TabiBERT

Table of Contents

  1. Model Summary
  2. Usage
  3. Evaluation
  4. Limitations
  5. Training
  6. License
  7. Citation

Model Summary

TabiBERT is a modernized encoder-only Transformer model (BERT-style) based on the ModernBERT-base architecture. TabiBERT is pre-trained on 1 trillion tokens of a diverse dataset including Turkish, English, Code, Math with a native context length of up to 8,192 tokens.

TabiBERT inherits ModernBERT’s architectural improvements, such as:

  • Rotary Positional Embeddings (RoPE) for long-context support.
  • Local-Global Alternating Attention for efficiency on long inputs.
  • Unpadding and Flash Attention for efficient inference.

This makes TabiBERT particularly suitable for:

  • Turkish NLP tasks (classification, QA, retrieval, NLI, etc.).
  • Multilingual text understanding (Turkish-English).
  • Code retrieval and representation learning.
  • Mathematical and symbolic reasoning.
  • Long-context understanding such as document classification, retrieval, and semantic search.

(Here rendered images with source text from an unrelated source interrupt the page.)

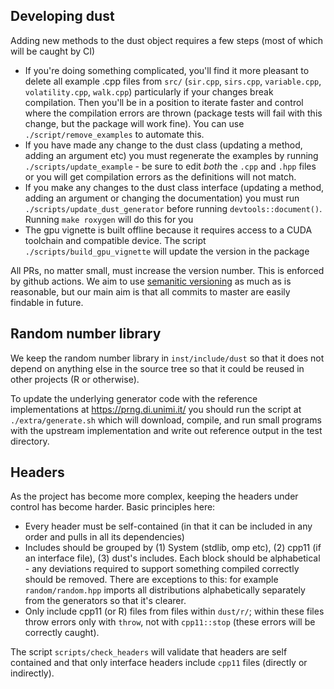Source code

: ## Developing dust

Adding new methods to the dust object requires a few steps (most of which will be caught by CI)

* If you're doing something complicated, you'll find it more pleasant to delete all example .cpp files from `src/` (`sir.cpp`, `sirs.cpp`, `variable.cpp`, `volatility.cpp`, `walk.cpp`) particularly if your changes break compilation.  Then you'll be in a position to iterate faster and control where the compilation errors are thrown (package tests will fail with this change, but the package will work fine). You can use `./script/remove_examples` to automate this.
* If you have made any change to the dust class (updating a method, adding an argument etc) you must regenerate the examples by running `./scripts/update_example` - be sure to edit *both* the `.cpp` and `.hpp` files or you will get compilation errors as the definitions will not match.
* If you make any changes to the dust class interface (updating a method, adding an argument or changing the documentation) you must run `./scripts/update_dust_generator` before running `devtools::document()`. Running `make roxygen` will do this for you
* The gpu vignette is built offline because it requires access to a CUDA toolchain and compatible device.  The script `./scripts/build_gpu_vignette` will update the version in the package

All PRs, no matter small, must increase the version number. This is enforced by github actions. We aim to use [semanitic versioning](https://semver.org/) as much as is reasonable, but our main aim is that all commits to master are easily findable in future.

## Random number library

We keep the random number library in `inst/include/dust` so that it does not depend on anything else in the source tree so that it could be reused in other projects (R or otherwise).

To update the underlying generator code with the reference implementations at https://prng.di.unimi.it/ you should run the script at `./extra/generate.sh` which will download, compile, and run small programs with the upstream implementation and write out reference output in the test directory.

## Headers

As the project has become more complex, keeping the headers under control has become harder. Basic principles here:

* Every header must be self-contained (in that it can be included in any order and pulls in all its dependencies)
* Includes should be grouped by (1) System (stdlib, omp etc), (2) cpp11 (if an interface file), (3) dust's includes. Each block should be alphabetical - any deviations required to support something compiled correctly should be removed.  There are exceptions to this: for example `random/random.hpp` imports all distributions alphabetically separately from the generators so that it's clearer.
* Only include cpp11 (or R) files from files within `dust/r/`; within these files throw errors only with `throw`, not with `cpp11::stop` (these errors will be correctly caught).

The script `scripts/check_headers` will validate that headers are self contained and that only interface headers include `cpp11` files (directly or indirectly).
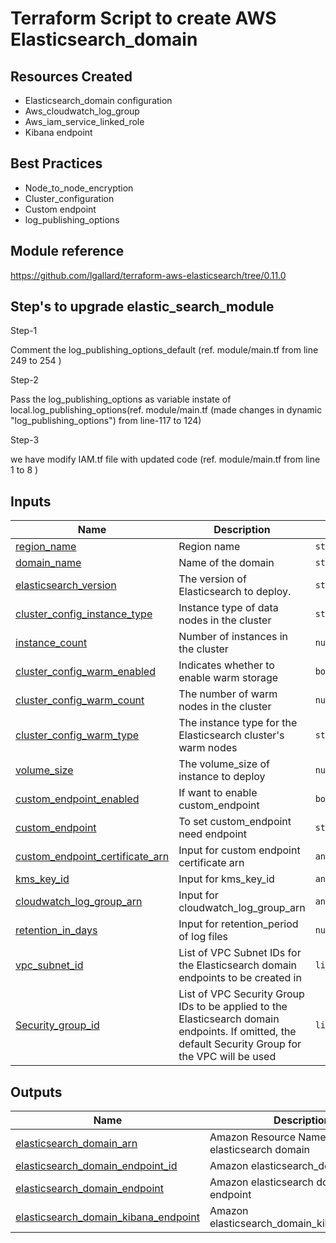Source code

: # Terraform Script to create AWS Elasticsearch_domain

## Resources Created

* Elasticsearch_domain configuration
* Aws_cloudwatch_log_group
* Aws_iam_service_linked_role
* Kibana endpoint


## Best Practices

* Node_to_node_encryption
* Cluster_configuration
* Custom endpoint
* log_publishing_options


## Module reference

https://github.com/lgallard/terraform-aws-elasticsearch/tree/0.11.0

## Step's to upgrade elastic_search_module
Step-1 

Comment the log_publishing_options_default (ref. module/main.tf from line 249 to 254 )

Step-2 

Pass the log_publishing_options as variable instate of local.log_publishing_options(ref. module/main.tf (made changes in dynamic "log_publishing_options") from line-117 to 124)

Step-3 

we have modify IAM.tf file with updated code (ref. module/main.tf from line 1 to 8 )

## Inputs

| Name | Description | Type | Default |
|------|-------------|------|---------|
| <a name="input_region_name"></a> [region\_name](#input\region\_name) | Region name | `string` | `[]`|
| <a name="input_domain_name"></a> [domain\_name](#input\_domain\_name) | Name of the domain | `string` | `[]` |
| <a name="input_elasticsearch_version"></a> [elasticsearch\_version](#input\_elasticsearch\_version) | The version of Elasticsearch to deploy. | `string` | `[]` |
| <a name="input_cluster_config_instance_type"></a> [cluster\_config\_instance\_type](#input\_cluster\_config\_instance\_type) | Instance type of data nodes in the cluster | `string` | `[]` |
| <a name="input_instance_count"></a> [instance\_count](#input\_cluster\_config\_instance\_count) | Number of instances in the cluster | `number` | `[]` |
| <a name="input_cluster_config_warm_enabled"></a> [cluster\_config\_warm\_enabled](#input\_cluster\_config\_warm\_enabled) | Indicates whether to enable warm storage | `bool` | `[]` |
| <a name="input_cluster_config_warm_count"></a> [cluster\_config\_warm\_count](#input\_cluster\_config\_warm\_count) | The number of warm nodes in the cluster | `number` | `[]` |
| <a name="input_cluster_config_warm_type"></a> [cluster\_config\_warm\_type](#input\_cluster\_config\_warm\_type) | The instance type for the Elasticsearch cluster's warm nodes | `string` | `[]` |
| <a name="input_volume_size"></a> [volume\_size](#input\_volume\_size) | The volume_size of instance to deploy | `number` | `[]` |
| <a name="input_custom_endpoint_enabled"></a> [custom\_endpoint\_enabled](#input\_custom\_endpoint\_enabled) | If want to enable custom_endpoint | `bool` | `[]` |
| <a name="input_custom_endpoint"></a> [custom\_endpoint](#input\_custom\_endpoint) | To set custom_endpoint need endpoint | `string` | `[]` |
| <a name="input_custom_endpoint_certificate_arn"></a> [custom\_endpoint\_certificate\_arn](#input\_custom\_endpoint\_certificate\_arn) | Input for custom endpoint certificate arn | `any` | `[]` |
| <a name="input_kms_key_id"></a> [kms\_key\_id](#input\_kms\_key\_id) | Input for kms_key_id | `any` | `[]` |
| <a name="input_cloudwatch_log_group_arn"></a> [cloudwatch\_log\_group\_arn](#input\_cloudwatch\_log\_group\_arn) | Input for cloudwatch_log_group_arn | `any` | `[]` |
| <a name="input_retention_in_days"></a> [retention\_in\_days](#input\_retention\_in\_days) | Input for retention_period of log files | `number` | `[]` |
| <a name="input_vpc_subnet_id"></a> [vpc\_subnet\_id](#input\_vpc\_subnet\_id) | List of VPC Subnet IDs for the Elasticsearch domain endpoints to be created in | `list(string)` | `[]` |
| <a name="input_Security_group_id"></a> [Security\_group\_id](#input\_Security\_group\_id) | List of VPC Security Group IDs to be applied to the Elasticsearch domain endpoints. If omitted, the default Security Group for the VPC will be used  | `list(string)` | `[]` |


## Outputs

| Name | Description |
|------|-------------|
| <a name="output_elasticsearch_domain_arn"></a> [elasticsearch\_domain\_arn](#output\elasticsearch\_domain\_arn) | Amazon Resource Name (ARN) of the elasticsearch domain |
| <a name="output_elasticsearch_domain_id"></a> [elasticsearch\_domain\_endpoint\_id](#output\elasticsearch\_domain\_id) | Amazon elasticsearch_domain_id |
| <a name="output_elasticsearch_domain_endpoint"></a> [elasticsearch\_domain\_endpoint](#output\elasticsearch\_domain\_endpoint) | Amazon elasticsearch domain endpoint|
| <a name="output_elasticsearch_domain_kibana_endpoint"></a> [elasticsearch\_domain\_kibana\_endpoint](#output\elasticsearch\_domain\_kibana\_endpoint) |Amazon elasticsearch_domain_kibana_endpoint|






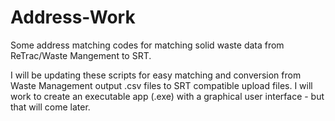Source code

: # Address-Work
Some address matching codes for matching solid waste data from ReTrac/Waste Mangement to SRT.

I will be updating these scripts for easy matching and conversion from Waste Management output .csv files to SRT compatible upload files.
I will work to create an executable app (.exe) with a graphical user interface - but that will come later.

TabiBERT is built by Tabilab in collaboration with VNGRS.


Usage

You can use TabiBERT directly with the transformers library (v4.48.0+):

pip install -U transformers>=4.48.0

Since TabiBERT is a Masked Language Model (MLM), you can use the fill-mask pipeline or load it via AutoModelForMaskedLM.

⚠️ If your GPU supports it, we recommend using ModernBERT with Flash Attention 2 to reach the highest efficiency. To do so, install Flash Attention as follows, then use the model as normal:

pip install flash-attn

Example usage with AutoModelForMaskedLM:

from transformers import AutoTokenizer, AutoModelForMaskedLM
import torch

model_id = "boun-tabilab/TabiBERT"
tokenizer = AutoTokenizer.from_pretrained(model_id)
model = AutoModelForMaskedLM.from_pretrained(model_id)

device = "cuda" if torch.cuda.is_available() else "cpu"
model = model.to(device)

text = "[MASK] Sistemi'ndeki en büyük gezegen Jüpiter'dir."
inputs = tokenizer(text, return_tensors="pt").to(device)
outputs = model(**inputs)

masked_index = inputs["input_ids"][0].tolist().index(tokenizer.mask_token_id)
predicted_id = outputs.logits[0, masked_index].argmax(axis=-1)
print("Predicted token:", tokenizer.decode(predicted_id))
# Predicted token:  Güneş

Example with pipeline:

from transformers import pipeline

pipe = pipeline("fill-mask", model="boun-tabilab/TabiBERT")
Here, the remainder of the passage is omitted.